WORK TASK:
Could you copy every line of the data that contains the word "where"?

EXTRACTED INFORMATION Block Start

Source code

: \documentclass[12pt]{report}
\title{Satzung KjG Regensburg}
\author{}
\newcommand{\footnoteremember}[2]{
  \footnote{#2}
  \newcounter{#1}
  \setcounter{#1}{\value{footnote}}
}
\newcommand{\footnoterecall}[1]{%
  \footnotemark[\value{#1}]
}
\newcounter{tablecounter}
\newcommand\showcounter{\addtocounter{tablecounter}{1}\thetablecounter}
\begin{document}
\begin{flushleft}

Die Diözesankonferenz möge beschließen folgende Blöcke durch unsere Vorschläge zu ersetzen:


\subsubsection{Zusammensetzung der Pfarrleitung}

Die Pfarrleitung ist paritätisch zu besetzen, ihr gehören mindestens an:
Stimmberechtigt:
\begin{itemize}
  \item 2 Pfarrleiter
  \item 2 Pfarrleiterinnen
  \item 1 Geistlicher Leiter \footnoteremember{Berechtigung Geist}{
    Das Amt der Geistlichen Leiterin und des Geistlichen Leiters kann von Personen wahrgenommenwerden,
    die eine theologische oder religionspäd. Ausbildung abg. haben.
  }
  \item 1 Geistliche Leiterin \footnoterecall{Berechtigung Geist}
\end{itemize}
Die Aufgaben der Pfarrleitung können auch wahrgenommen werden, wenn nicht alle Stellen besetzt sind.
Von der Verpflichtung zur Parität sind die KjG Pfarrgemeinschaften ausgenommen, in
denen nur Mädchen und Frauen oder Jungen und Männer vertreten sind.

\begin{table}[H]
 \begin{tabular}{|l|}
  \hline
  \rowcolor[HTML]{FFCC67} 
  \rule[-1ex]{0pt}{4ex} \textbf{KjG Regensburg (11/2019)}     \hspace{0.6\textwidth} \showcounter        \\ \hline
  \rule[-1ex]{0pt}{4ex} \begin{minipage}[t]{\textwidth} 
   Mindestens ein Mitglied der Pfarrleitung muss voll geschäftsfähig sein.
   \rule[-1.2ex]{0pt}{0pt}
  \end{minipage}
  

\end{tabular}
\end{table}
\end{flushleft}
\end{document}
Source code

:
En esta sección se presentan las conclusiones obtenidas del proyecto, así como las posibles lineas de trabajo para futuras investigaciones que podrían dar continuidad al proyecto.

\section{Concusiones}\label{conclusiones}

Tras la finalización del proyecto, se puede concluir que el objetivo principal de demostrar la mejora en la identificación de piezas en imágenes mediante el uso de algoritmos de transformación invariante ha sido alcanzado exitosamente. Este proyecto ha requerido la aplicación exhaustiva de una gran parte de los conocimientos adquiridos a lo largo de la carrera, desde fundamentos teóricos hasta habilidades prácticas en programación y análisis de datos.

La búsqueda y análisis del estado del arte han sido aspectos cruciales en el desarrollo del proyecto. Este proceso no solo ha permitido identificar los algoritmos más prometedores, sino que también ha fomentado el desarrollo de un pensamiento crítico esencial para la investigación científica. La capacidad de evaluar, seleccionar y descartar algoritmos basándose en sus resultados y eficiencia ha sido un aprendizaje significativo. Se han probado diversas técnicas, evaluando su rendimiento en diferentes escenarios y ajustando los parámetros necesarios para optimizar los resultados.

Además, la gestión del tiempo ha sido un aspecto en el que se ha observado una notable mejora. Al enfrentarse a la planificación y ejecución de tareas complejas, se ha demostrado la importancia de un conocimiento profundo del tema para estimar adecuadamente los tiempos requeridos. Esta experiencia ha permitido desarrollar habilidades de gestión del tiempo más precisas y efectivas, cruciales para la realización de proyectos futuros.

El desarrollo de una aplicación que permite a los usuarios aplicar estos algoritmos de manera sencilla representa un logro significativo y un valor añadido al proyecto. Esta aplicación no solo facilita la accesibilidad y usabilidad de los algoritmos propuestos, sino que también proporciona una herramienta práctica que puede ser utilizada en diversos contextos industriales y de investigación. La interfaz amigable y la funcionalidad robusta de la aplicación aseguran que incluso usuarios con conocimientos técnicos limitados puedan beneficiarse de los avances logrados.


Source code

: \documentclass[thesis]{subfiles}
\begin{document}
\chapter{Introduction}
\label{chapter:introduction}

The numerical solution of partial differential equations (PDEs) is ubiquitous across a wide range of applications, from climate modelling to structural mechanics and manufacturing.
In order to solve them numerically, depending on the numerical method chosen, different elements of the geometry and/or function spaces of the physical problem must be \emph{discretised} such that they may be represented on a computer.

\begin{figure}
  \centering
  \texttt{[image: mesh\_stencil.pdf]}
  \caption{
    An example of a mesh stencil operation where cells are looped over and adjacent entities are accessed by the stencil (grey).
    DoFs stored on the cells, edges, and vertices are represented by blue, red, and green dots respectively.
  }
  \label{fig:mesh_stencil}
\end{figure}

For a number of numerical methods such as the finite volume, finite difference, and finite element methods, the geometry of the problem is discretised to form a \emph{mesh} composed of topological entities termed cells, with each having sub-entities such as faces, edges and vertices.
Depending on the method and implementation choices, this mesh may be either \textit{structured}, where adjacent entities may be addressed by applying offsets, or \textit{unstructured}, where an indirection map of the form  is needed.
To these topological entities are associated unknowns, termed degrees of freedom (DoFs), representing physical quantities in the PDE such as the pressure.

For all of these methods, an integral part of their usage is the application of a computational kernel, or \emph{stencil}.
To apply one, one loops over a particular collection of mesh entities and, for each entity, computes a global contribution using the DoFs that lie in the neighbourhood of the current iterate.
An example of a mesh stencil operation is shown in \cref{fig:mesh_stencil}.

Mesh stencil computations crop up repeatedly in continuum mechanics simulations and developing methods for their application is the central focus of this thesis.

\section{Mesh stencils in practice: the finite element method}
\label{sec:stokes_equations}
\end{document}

EXTRACTED INFORMATION Block End

TASK RESPONSE:
    An example of a mesh stencil operation where cells are looped over and adjacent entities are accessed by the stencil (grey).
Depending on the method and implementation choices, this mesh may be either \textit{structured}, where adjacent entities may be addressed by applying offsets, or \textit{unstructured}, where an indirection map of the form  is needed.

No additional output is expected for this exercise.